• **Exercise prompt**
Please show every line in the entries below that includes the word "unique".

• **Records to process**
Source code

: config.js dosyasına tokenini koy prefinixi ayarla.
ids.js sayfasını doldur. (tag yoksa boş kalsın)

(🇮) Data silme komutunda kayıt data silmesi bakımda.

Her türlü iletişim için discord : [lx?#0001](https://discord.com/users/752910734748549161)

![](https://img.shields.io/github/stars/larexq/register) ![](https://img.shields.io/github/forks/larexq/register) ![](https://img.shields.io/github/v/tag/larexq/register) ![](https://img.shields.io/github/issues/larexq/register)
==
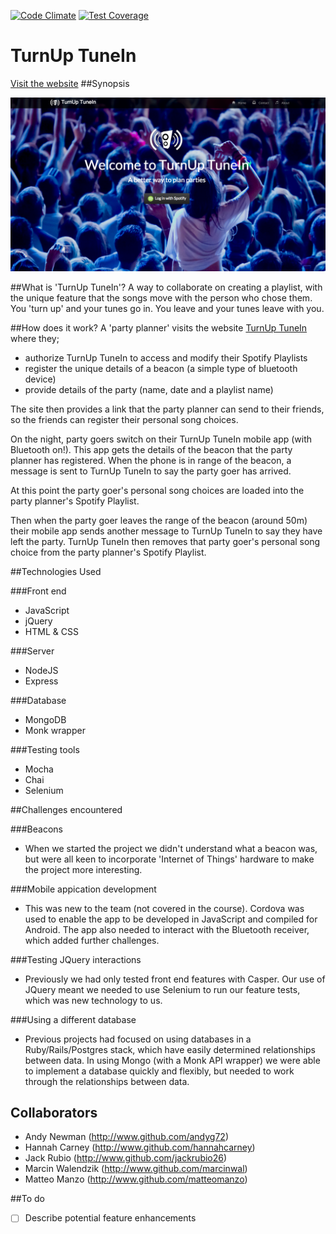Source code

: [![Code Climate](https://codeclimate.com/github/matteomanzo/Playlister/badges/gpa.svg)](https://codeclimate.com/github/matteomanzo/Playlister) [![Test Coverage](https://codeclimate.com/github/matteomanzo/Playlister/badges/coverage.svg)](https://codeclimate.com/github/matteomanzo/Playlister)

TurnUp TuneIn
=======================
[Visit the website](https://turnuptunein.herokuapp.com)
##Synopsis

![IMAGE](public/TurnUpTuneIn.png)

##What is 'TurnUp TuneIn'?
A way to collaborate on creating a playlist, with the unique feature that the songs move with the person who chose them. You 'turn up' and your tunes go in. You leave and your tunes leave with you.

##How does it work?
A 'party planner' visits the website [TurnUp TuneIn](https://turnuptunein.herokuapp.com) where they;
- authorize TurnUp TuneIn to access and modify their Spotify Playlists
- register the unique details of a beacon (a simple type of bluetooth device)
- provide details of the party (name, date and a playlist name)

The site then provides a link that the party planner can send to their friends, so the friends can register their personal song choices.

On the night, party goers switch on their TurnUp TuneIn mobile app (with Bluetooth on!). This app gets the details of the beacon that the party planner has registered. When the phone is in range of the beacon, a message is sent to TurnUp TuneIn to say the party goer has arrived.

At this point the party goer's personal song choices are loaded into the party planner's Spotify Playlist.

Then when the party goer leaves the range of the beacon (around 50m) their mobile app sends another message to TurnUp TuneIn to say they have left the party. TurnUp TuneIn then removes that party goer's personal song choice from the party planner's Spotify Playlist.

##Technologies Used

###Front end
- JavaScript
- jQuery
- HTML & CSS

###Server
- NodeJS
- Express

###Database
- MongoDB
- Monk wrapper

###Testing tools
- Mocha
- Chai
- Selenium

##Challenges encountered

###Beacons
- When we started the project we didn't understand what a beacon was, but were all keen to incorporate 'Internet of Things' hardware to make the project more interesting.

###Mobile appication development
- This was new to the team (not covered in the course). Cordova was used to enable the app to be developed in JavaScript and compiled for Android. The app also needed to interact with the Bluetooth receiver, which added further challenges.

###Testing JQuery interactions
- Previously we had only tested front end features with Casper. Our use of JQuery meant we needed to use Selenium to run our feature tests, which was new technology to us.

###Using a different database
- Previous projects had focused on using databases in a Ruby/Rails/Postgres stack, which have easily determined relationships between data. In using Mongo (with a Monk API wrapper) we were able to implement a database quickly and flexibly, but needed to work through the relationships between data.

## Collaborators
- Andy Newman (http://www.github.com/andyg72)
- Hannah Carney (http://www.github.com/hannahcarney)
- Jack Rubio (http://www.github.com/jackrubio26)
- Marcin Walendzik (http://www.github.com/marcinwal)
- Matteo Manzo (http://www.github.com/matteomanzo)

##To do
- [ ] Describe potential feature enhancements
---
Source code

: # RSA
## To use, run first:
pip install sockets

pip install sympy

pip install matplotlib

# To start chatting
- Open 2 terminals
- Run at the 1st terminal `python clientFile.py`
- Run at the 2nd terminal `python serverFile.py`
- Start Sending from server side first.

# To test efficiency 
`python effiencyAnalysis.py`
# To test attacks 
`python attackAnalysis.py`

• **Answer area**
A way to collaborate on creating a playlist, with the unique feature that the songs move with the person who chose them. You 'turn up' and your tunes go in. You leave and your tunes leave with you.
- register the unique details of a beacon (a simple type of bluetooth device)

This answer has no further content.